:: Source information ::

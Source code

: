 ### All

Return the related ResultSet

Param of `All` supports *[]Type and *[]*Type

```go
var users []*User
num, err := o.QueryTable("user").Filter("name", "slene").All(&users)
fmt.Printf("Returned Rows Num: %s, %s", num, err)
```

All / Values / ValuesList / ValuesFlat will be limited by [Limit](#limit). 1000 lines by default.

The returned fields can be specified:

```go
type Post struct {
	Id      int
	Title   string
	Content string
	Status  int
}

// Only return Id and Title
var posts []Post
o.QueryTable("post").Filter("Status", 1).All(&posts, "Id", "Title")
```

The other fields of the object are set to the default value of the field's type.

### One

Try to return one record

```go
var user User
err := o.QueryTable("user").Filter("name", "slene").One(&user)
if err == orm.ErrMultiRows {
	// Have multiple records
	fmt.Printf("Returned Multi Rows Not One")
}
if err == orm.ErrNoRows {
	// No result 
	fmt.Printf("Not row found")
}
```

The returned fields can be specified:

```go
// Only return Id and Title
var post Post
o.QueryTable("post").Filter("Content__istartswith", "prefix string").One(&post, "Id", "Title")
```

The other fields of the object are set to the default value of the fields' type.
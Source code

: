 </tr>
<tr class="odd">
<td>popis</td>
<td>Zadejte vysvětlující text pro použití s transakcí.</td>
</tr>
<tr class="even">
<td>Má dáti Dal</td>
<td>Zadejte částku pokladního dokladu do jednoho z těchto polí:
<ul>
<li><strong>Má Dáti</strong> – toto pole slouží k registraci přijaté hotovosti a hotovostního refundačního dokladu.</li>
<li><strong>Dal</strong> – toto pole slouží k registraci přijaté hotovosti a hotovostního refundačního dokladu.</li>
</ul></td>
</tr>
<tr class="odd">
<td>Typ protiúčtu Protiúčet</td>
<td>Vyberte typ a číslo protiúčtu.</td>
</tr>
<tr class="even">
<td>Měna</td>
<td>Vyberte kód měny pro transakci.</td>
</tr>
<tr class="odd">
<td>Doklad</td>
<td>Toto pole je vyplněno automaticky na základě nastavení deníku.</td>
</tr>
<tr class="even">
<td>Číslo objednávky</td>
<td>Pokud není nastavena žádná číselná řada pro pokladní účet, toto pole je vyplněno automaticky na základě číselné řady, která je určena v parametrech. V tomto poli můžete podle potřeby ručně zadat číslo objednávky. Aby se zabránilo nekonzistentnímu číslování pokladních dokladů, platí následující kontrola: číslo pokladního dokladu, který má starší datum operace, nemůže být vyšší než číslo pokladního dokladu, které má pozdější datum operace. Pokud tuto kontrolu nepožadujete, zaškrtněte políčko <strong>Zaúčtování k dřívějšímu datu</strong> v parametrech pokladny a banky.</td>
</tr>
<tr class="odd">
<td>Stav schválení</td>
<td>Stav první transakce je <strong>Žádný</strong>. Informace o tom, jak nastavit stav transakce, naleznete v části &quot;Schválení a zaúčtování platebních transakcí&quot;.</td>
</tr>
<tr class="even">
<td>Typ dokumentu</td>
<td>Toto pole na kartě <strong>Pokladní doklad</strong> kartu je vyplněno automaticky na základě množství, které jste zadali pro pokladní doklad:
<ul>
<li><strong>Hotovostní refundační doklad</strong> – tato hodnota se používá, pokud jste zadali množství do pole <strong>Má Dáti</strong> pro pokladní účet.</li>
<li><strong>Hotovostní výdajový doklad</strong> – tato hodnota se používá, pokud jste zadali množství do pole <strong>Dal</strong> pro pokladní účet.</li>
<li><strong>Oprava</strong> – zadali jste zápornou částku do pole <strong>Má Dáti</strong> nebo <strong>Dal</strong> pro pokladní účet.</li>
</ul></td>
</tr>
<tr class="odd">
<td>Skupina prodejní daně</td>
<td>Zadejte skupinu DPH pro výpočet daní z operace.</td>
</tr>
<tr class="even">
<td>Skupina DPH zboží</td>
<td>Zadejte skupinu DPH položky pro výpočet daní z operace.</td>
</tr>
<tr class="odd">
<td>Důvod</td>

:::

**Problem to work on:**
Repeat all of the data exactly. Include every line.

**Your solution:**
Source code

: ### All

Return the related ResultSet

Param of `All` supports *[]Type and *[]*Type

```go
var users []*User
num, err := o.QueryTable("user").Filter("name", "slene").All(&users)
fmt.Printf("Returned Rows Num: %s, %s", num, err)
```

All / Values / ValuesList / ValuesFlat will be limited by [Limit](#limit). 1000 lines by default.

The returned fields can be specified:

```go
type Post struct {
	Id      int
	Title   string
	Content string
	Status  int
}

// Only return Id and Title
var posts []Post
o.QueryTable("post").Filter("Status", 1).All(&posts, "Id", "Title")
```

The other fields of the object are set to the default value of the field's type.

### One

Try to return one record

```go
var user User
err := o.QueryTable("user").Filter("name", "slene").One(&user)
if err == orm.ErrMultiRows {
	// Have multiple records
	fmt.Printf("Returned Multi Rows Not One")
}
if err == orm.ErrNoRows {
	// No result 
	fmt.Printf("Not row found")
}
```

The returned fields can be specified:

```go
// Only return Id and Title
var post Post
o.QueryTable("post").Filter("Content__istartswith", "prefix string").One(&post, "Id", "Title")
```

The other fields of the object are set to the default value of the fields' type.
Source code

: </tr>
<tr class="odd">
<td>popis</td>
<td>Zadejte vysvětlující text pro použití s transakcí.</td>
</tr>
<tr class="even">
<td>Má dáti Dal</td>
<td>Zadejte částku pokladního dokladu do jednoho z těchto polí:
<ul>
<li><strong>Má Dáti</strong> – toto pole slouží k registraci přijaté hotovosti a hotovostního refundačního dokladu.</li>
<li><strong>Dal</strong> – toto pole slouží k registraci přijaté hotovosti a hotovostního refundačního dokladu.</li>
</ul></td>
</tr>
<tr class="odd">
<td>Typ protiúčtu Protiúčet</td>
<td>Vyberte typ a číslo protiúčtu.</td>
</tr>
<tr class="even">
<td>Měna</td>
<td>Vyberte kód měny pro transakci.</td>
</tr>
<tr class="odd">
<td>Doklad</td>
<td>Toto pole je vyplněno automaticky na základě nastavení deníku.</td>
</tr>
<tr class="even">
<td>Číslo objednávky</td>
<td>Pokud není nastavena žádná číselná řada pro pokladní účet, toto pole je vyplněno automaticky na základě číselné řady, která je určena v parametrech. V tomto poli můžete podle potřeby ručně zadat číslo objednávky. Aby se zabránilo nekonzistentnímu číslování pokladních dokladů, platí následující kontrola: číslo pokladního dokladu, který má starší datum operace, nemůže být vyšší než číslo pokladního dokladu, které má pozdější datum operace. Pokud tuto kontrolu nepožadujete, zaškrtněte políčko <strong>Zaúčtování k dřívějšímu datu</strong> v parametrech pokladny a banky.</td>
</tr>
<tr class="odd">
<td>Stav schválení</td>
<td>Stav první transakce je <strong>Žádný</strong>. Informace o tom, jak nastavit stav transakce, naleznete v části &quot;Schválení a zaúčtování platebních transakcí&quot;.</td>
</tr>
<tr class="even">
<td>Typ dokumentu</td>
<td>Toto pole na kartě <strong>Pokladní doklad</strong> kartu je vyplněno automaticky na základě množství, které jste zadali pro pokladní doklad:
<ul>
<li><strong>Hotovostní refundační doklad</strong> – tato hodnota se používá, pokud jste zadali množství do pole <strong>Má Dáti</strong> pro pokladní účet.</li>
<li><strong>Hotovostní výdajový doklad</strong> – tato hodnota se používá, pokud jste zadali množství do pole <strong>Dal</strong> pro pokladní účet.</li>
<li><strong>Oprava</strong> – zadali jste zápornou částku do pole <strong>Má Dáti</strong> nebo <strong>Dal</strong> pro pokladní účet.</li>
</ul></td>
</tr>
<tr class="odd">
<td>Skupina prodejní daně</td>
<td>Zadejte skupinu DPH pro výpočet daní z operace.</td>
</tr>
<tr class="even">
<td>Skupina DPH zboží</td>
<td>Zadejte skupinu DPH položky pro výpočet daní z operace.</td>
</tr>
<tr class="odd">
<td>Důvod</td>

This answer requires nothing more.